Quant à la prière finale, elle transcende le sentiment de culpabilité collectif (et individuel) en l’inscrivant dans l’opposition théologique entre l’homme jugé selon ce qu’il est par lui-même (et selon ses œuvres donc) et le chrétien justifié par le don incompréhensible et gracieux de la Foi :
Tu fais pourtant un choix d’enfant ou d’ennemis ;
Et ce choix est celui que ta grâce y a mis (1279)
Le partage entre « loups et agneaux » peut alors s’opérer ; reconnaissance du mystère de la prédestination : toute la prière oppose « Nous » à « Ils » : un « nous » qui n’est plus la communauté nationale du début mais le corps mystique des Elus : non plus identité historique mais connue de Dieu de toute éternité.
Ainsi le regard est-il changé : ce n’est plus un tableau de choses vues mais l’appréhension par la prière de l’invisible : incantation où dans la langue de Canaan (hébraïsmes, tissu de citations) la prière impose d’abord l’écoute d’une langue étrangère qui va permettre de « voir » le sens.
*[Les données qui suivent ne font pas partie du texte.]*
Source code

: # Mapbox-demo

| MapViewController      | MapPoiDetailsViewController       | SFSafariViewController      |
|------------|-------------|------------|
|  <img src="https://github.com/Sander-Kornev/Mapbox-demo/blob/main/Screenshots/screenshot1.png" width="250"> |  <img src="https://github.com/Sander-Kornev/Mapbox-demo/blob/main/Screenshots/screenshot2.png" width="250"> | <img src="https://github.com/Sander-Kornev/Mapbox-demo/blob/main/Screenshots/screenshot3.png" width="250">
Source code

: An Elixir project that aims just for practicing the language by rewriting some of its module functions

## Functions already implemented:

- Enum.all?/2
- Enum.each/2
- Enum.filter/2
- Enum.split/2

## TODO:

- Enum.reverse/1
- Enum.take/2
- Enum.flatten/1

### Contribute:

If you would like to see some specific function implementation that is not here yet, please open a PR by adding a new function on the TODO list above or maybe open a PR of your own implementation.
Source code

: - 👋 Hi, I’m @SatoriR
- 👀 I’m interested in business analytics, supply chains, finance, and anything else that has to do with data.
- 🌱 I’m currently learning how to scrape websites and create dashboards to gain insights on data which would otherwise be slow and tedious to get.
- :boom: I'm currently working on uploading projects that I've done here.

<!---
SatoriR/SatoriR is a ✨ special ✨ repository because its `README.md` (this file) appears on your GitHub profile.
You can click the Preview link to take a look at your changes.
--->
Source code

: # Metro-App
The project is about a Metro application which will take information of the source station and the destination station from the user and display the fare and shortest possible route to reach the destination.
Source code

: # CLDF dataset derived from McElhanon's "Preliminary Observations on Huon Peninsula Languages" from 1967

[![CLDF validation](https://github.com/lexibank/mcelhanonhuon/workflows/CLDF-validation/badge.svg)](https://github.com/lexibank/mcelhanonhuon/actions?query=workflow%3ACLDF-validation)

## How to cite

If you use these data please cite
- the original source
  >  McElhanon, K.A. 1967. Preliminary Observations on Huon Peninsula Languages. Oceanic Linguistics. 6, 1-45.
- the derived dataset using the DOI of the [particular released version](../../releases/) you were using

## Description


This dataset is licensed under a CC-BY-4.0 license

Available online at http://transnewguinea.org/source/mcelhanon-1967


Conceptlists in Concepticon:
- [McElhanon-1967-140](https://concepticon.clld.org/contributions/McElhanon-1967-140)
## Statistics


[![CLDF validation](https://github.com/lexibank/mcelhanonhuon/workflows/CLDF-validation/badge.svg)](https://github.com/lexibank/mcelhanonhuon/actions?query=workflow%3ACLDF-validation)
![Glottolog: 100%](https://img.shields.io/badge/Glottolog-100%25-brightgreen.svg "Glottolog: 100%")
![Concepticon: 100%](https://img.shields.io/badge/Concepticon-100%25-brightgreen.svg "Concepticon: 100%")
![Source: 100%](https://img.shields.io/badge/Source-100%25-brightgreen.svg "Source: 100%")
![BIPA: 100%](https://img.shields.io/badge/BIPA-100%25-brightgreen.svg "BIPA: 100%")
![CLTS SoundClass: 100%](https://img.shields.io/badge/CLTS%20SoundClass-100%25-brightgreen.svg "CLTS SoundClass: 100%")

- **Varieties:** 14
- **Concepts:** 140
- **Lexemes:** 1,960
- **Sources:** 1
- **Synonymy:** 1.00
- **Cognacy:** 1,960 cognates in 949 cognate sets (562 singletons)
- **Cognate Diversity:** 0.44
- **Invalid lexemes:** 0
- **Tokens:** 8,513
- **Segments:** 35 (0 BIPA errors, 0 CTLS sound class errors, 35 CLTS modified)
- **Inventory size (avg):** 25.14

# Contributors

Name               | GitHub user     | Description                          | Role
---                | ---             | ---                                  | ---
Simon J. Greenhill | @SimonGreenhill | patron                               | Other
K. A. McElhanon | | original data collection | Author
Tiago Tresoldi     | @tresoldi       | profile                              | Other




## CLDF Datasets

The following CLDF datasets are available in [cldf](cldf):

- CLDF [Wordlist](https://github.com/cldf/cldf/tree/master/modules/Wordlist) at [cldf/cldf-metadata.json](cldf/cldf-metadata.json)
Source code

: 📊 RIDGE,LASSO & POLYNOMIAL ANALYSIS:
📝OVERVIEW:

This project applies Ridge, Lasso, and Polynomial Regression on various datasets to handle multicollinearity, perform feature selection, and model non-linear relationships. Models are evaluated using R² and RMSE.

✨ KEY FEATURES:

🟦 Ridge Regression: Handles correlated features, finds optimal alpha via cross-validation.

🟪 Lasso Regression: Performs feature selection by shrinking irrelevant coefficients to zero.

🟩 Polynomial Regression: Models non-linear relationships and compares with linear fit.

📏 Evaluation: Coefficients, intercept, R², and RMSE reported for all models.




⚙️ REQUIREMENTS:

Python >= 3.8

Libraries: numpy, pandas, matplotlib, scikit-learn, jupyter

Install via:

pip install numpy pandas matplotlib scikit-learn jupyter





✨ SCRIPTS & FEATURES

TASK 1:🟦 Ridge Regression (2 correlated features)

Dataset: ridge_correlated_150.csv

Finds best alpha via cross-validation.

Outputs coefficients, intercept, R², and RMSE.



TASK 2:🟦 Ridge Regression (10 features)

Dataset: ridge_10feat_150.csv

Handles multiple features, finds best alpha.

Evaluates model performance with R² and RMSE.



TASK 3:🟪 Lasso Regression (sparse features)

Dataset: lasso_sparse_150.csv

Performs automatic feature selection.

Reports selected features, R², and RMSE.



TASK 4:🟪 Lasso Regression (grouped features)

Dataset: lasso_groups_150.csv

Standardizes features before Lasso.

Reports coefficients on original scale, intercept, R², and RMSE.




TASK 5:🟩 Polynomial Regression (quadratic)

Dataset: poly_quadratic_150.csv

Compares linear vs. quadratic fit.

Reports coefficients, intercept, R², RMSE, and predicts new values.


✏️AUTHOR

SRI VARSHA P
La perspective est donc renversée : au départ, la vision d’un corps meurtri et divisé, d’où naît la voix, le cri, la parole de celui qui lui aussi participe à la tragédie. À l’arrivée, le recours à la lumière céleste fait taire cette voix et le discours fait place au chant qui seul peut appréhender l’invisible, et c’est le chant qui conduit à la vision spirituelle.
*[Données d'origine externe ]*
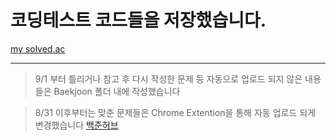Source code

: # 코딩테스트 코드들을 저장했습니다.
[my solved.ac](https://solved.ac/profile/ksh7412_dev)
<hr>


> 9/1 부터 틀리거나 참고 후 다시 작성한 문제 등 자동으로 업로드 되지 않은 내용들은 Baekjoon 폴더 내에 작성했습니다   

> 8/31 이후부터는 맞춘 문제들은 Chrome Extention을 통해 자동 업로드 되게 변경했습니다
[백준허브](https://chrome.google.com/webstore/detail/%EB%B0%B1%EC%A4%80%ED%97%88%EB%B8%8Cbaekjoonhub/ccammcjdkpgjmcpijpahlehmapgmphmk?hl=ko,"BaekjoonHub")


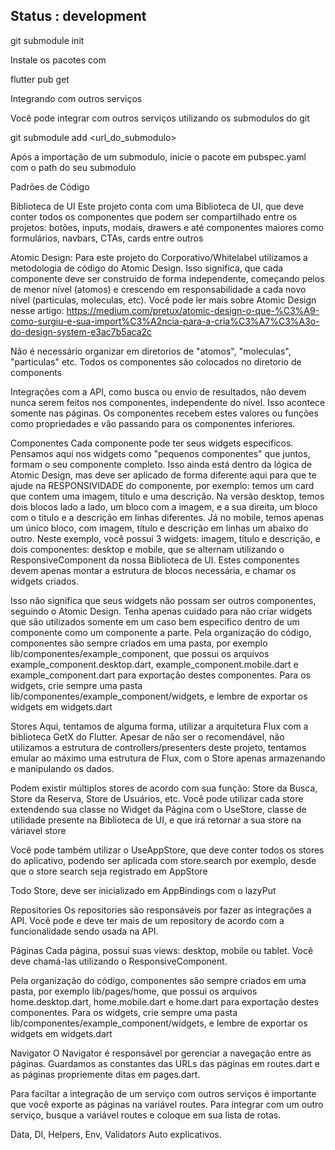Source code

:
## Status : development

git submodule init



Instale os pacotes com


flutter pub get



Integrando com outros serviços

Você pode integrar com outros serviços utilizando os submodulos do git


git submodule add <url_do_submodulo> <submodulo>



Após a importação de um submodulo, inicie o pacote em pubspec.yaml com o path do seu submodulo


Padrões de Código

Biblioteca de UI
Este projeto conta com uma Biblioteca de UI, que deve conter todos os componentes que podem ser compartilhado entre os projetos: botões, inputs, modais, drawers e até componentes maiores como formulários, navbars, CTAs, cards entre outros

Atomic Design:
Para este projeto do Corporativo/Whitelabel utilizamos a metodologia de código do Atomic Design. Isso significa, que cada componente deve ser construido de forma independente, começando pelos de menor nível (atomos) e crescendo em responsabilidade a cada novo nível (particulas, moleculas, etc). Você pode ler mais sobre Atomic Design nesse artigo: https://medium.com/pretux/atomic-design-o-que-%C3%A9-como-surgiu-e-sua-import%C3%A2ncia-para-a-cria%C3%A7%C3%A3o-do-design-system-e3ac7b5aca2c

Não é necessário organizar em diretorios de "atomos", "moleculas", "particulas" etc. Todos os componentes são colocados no diretorio de components

Integrações com a API, como busca ou envio de resultados, não devem nunca serem feitos nos componentes, independente do nível. Isso acontece somente nas páginas. Os componentes recebem estes valores ou funções como propriedades e vão passando para os componentes inferiores.


Componentes
Cada componente pode ter seus widgets especificos. Pensamos aqui nos widgets como "pequenos componentes" que juntos, formam o seu componente completo. Isso ainda está dentro da lógica de Atomic Design, mas deve ser aplicado de forma diferente aqui para que te ajude na RESPONSIVIDADE do componente, por exemplo: temos um card que contem uma imagem, titulo e uma descrição. Na versão desktop, temos dois blocos lado a lado, um bloco com a imagem, e a sua direita, um bloco com o titulo e a descrição em linhas diferentes. Já no mobile, temos apenas um único bloco, com imagem, título e descrição em linhas um abaixo do outro. Neste exemplo, você possui 3 widgets: imagem, título e descrição, e dois componentes: desktop e mobile, que se alternam utilizando o ResponsiveComponent da nossa Biblioteca de UI. Estes componentes devem apenas montar a estrutura de blocos necessária, e chamar os widgets criados.

Isso não significa que seus widgets não possam ser outros componentes, seguindo o Atomic Design. Tenha apenas cuidado para não criar widgets que são utilizados somente em um caso bem especifico dentro de um componente como um componente a parte.
Pela organização do código, componentes são sempre criados em uma pasta, por exemplo lib/componentes/example_component, que possui os arquivos example_component.desktop.dart, example_component.mobile.dart e example_component.dart para exportação destes componentes. Para os widgets, crie sempre uma pasta lib/componentes/example_component/widgets, e lembre de exportar os widgets em widgets.dart



Stores
Aqui, tentamos de alguma forma, utilizar a arquitetura Flux com a biblioteca GetX do Flutter. Apesar de não ser o recomendável, não utilizamos a estrutura de controllers/presenters deste projeto, tentamos emular ao máximo uma estrutura de Flux, com o Store apenas armazenando e manipulando os dados.

Podem existir múltiplos stores de acordo com sua função: Store da Busca, Store da Reserva, Store de Usuários, etc. Você pode utilizar cada store extendendo sua classe no Widget da Página com o UseStore<SuaStore>, classe de utilidade presente na Biblioteca de UI, e que irá retornar a sua store na váriavel store

Você pode também utilizar o UseAppStore, que deve conter todos os stores do aplicativo, podendo ser aplicada com store.search por exemplo, desde que o store search seja registrado em AppStore

Todo Store, deve ser inicializado em AppBindings com o lazyPut



Repositories
Os repositories são responsáveis por fazer as integrações a API. Você pode e deve ter mais de um repository de acordo com a funcionalidade sendo usada na API.

Páginas
Cada página, possui suas views: desktop, mobile ou tablet. Você deve chamá-las utilizando o ResponsiveComponent.

Pela organização do código, componentes são sempre criados em uma pasta, por exemplo lib/pages/home, que possui os arquivos home.desktop.dart, home.mobile.dart e home.dart para exportação destes componentes. Para os widgets, crie sempre uma pasta lib/componentes/example_component/widgets, e lembre de exportar os widgets em widgets.dart



Navigator
O Navigator é responsável por gerenciar a navegação entre as páginas. Guardamos as constantes das URLs das páginas em routes.dart e as páginas propriemente ditas em pages.dart.

Para faciltar a integração de um serviço com outros serviços é importante que você exporte as páginas na variável routes.
Para integrar com um outro serviço, busque a variável routes e coloque em sua lista de rotas.


Data, DI, Helpers, Env, Validators
Auto explicativos.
Résumant tout le trajet des Tragiques, Misères raconte une démarche initiatique : d’abord égaré, l’homme est guidé vers Dieu : d’une parole inarticulée où la logique ne peut être représentée, le cri de souffrance, le sens toujours susceptible d’être retourné, à une parole ineffable.
En même temps le drame familial se résout : passage de la mère au Père : Jacob, fils de Dieu, non Esaü : l’identité acquise selon la chair s’oppose à l’identité reçue de Dieu (cf. l’archétype père/mère : le père juge ses enfants, ma mère les reconnaît pour siens) La légitimité vient de la conformité au modèle paternel. Egaré dans le face à face avec la mère, (le tableau du royaume), le poète découvre son identité dans la prière adressée au Père éternel : du prénom usuel souvenir de l’aegre partus, à la filiation céleste impliquée par le premier prénom : Théodore, Dieu donné ; de l’immanence à la transcendance, de l’éloquence au saint cantique.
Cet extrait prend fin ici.